→ **WHAT IS BEING ASKED**: From the line with "### 1.10.1 (250608)" through the line with "### 1.5.0 (250515)", repeat the entries verbatim, both end lines included, and add nothing.

→ **Stored data entries**:
——

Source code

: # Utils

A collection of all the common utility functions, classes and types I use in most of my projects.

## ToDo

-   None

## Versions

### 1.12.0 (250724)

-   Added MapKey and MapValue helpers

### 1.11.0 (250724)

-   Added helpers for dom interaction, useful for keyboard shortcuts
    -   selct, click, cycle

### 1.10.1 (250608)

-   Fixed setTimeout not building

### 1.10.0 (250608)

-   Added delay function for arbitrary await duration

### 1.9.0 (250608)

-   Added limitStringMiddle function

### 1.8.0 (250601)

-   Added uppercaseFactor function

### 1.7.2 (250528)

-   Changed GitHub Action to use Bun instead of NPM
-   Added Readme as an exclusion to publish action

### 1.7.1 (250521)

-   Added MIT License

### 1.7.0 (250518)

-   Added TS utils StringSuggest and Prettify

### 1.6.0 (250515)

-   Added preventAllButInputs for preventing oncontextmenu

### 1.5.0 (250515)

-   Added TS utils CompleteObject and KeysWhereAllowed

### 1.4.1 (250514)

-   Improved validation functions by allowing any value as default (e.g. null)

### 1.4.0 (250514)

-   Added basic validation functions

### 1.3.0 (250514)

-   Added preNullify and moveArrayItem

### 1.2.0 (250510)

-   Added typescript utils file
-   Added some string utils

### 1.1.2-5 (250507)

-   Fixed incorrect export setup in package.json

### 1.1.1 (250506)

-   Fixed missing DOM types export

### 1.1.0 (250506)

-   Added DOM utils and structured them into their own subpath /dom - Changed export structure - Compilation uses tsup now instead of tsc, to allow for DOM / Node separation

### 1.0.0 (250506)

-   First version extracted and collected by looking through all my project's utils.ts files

——

→ **PROBLEM SOLUTION**:
### 1.10.1 (250608)

-   Fixed setTimeout not building

### 1.10.0 (250608)

-   Added delay function for arbitrary await duration

### 1.9.0 (250608)

-   Added limitStringMiddle function

### 1.8.0 (250601)

-   Added uppercaseFactor function

### 1.7.2 (250528)

-   Changed GitHub Action to use Bun instead of NPM
-   Added Readme as an exclusion to publish action

### 1.7.1 (250521)

-   Added MIT License

### 1.7.0 (250518)

-   Added TS utils StringSuggest and Prettify

### 1.6.0 (250515)

-   Added preventAllButInputs for preventing oncontextmenu

### 1.5.0 (250515)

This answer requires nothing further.